Exercise directions :: Where the data below begins, start retyping exactly, and end on the line with "- I build native", which is included; no picture goes in.

Collected data:
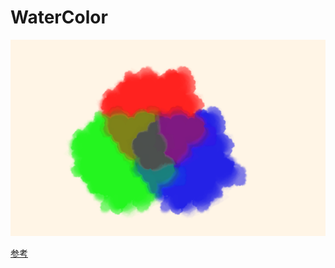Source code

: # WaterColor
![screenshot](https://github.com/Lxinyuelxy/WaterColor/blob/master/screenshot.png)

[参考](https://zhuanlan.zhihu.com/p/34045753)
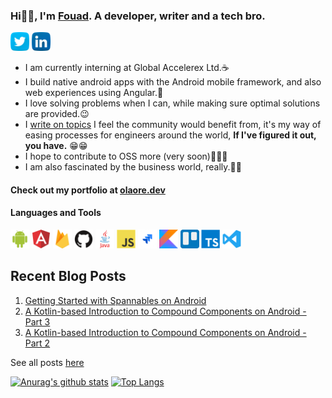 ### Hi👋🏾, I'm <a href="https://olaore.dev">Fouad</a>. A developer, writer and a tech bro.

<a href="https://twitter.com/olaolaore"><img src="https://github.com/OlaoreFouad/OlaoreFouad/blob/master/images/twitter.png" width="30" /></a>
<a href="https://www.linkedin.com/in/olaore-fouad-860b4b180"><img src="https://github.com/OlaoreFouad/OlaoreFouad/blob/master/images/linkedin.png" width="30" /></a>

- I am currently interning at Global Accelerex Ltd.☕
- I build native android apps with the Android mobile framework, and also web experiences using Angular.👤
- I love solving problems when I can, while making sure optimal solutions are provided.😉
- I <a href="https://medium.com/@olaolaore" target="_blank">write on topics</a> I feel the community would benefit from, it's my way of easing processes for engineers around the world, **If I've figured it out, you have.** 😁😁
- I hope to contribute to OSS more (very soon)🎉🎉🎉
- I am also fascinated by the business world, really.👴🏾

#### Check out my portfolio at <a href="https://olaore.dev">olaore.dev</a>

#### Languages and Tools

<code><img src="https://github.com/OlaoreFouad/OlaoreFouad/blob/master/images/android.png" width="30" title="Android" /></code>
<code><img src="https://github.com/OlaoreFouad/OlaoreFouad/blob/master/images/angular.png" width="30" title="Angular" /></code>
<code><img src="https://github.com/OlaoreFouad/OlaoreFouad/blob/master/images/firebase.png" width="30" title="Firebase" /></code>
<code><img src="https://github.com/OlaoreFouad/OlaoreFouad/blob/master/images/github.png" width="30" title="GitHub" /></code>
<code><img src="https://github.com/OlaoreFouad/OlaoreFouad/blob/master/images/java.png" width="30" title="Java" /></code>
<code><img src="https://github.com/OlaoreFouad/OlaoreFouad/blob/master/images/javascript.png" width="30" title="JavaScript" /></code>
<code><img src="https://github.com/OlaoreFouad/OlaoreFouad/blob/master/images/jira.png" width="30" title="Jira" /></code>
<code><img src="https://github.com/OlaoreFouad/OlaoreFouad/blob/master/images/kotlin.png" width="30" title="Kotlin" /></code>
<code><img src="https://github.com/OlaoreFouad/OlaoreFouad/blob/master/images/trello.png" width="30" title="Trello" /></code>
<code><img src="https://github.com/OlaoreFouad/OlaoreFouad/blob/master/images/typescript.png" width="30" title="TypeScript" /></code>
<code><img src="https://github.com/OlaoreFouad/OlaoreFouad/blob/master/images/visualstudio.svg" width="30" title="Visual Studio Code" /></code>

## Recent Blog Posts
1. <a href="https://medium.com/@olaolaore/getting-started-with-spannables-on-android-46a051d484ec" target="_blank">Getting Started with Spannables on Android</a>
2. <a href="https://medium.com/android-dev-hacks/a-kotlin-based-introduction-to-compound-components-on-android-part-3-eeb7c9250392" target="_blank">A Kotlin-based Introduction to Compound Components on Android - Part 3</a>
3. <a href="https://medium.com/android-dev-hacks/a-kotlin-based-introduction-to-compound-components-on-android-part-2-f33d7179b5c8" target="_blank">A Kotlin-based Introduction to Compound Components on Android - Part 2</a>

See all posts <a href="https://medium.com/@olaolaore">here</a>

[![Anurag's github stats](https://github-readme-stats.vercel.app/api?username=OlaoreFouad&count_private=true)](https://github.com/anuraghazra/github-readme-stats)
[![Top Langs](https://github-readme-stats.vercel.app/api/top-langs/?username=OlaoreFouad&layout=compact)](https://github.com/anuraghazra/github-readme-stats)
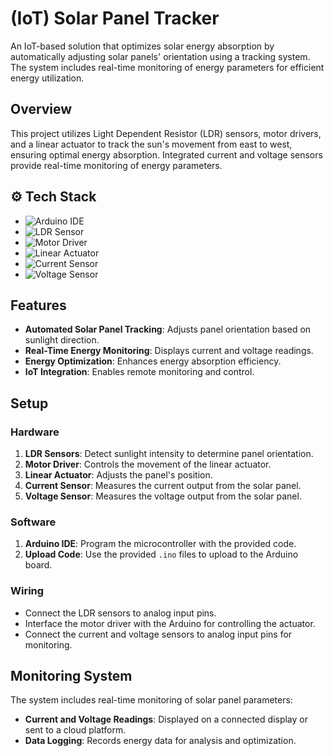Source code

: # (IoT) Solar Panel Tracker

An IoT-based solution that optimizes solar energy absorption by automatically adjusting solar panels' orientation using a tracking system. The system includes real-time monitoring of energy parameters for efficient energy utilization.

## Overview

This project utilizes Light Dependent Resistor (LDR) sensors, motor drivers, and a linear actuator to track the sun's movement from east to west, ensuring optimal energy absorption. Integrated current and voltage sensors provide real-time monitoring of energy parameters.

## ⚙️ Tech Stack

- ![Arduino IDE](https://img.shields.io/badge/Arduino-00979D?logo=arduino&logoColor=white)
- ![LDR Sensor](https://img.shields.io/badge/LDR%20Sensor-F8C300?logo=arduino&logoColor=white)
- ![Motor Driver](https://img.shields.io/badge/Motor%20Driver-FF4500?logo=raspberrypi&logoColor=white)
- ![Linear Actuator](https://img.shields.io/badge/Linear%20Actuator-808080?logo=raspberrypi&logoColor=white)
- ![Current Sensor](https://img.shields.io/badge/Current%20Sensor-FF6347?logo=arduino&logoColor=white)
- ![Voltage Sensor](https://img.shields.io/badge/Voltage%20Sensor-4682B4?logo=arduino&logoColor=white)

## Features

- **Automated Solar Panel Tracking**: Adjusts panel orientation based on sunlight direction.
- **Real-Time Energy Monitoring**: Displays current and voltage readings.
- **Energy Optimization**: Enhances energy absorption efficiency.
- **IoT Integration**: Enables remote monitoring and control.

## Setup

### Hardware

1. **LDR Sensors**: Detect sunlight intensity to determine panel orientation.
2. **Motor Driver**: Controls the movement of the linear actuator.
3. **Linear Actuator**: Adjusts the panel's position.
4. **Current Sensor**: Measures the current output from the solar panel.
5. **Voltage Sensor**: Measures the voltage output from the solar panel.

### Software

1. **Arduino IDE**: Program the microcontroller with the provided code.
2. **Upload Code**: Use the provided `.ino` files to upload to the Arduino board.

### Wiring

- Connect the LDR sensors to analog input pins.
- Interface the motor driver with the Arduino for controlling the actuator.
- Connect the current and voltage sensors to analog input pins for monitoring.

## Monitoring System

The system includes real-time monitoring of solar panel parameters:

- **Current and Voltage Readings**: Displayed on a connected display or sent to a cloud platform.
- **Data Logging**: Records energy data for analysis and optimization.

Reply ::
Source code

: # WaterColor
![screenshot](https://github.com/Lxinyuelxy/WaterColor/blob/master/screenshot.png)

[参考](https://zhuanlan.zhihu.com/p/34045753)
 ### Hi👋🏾, I'm <a href="https://olaore.dev">Fouad</a>. A developer, writer and a tech bro.

<a href="https://twitter.com/olaolaore"><img src="https://github.com/OlaoreFouad/OlaoreFouad/blob/master/images/twitter.png" width="30" /></a>
<a href="https://www.linkedin.com/in/olaore-fouad-860b4b180"><img src="https://github.com/OlaoreFouad/OlaoreFouad/blob/master/images/linkedin.png" width="30" /></a>

- I am currently interning at Global Accelerex Ltd.☕
- I build native android apps with the Android mobile framework, and also web experiences using Angular.👤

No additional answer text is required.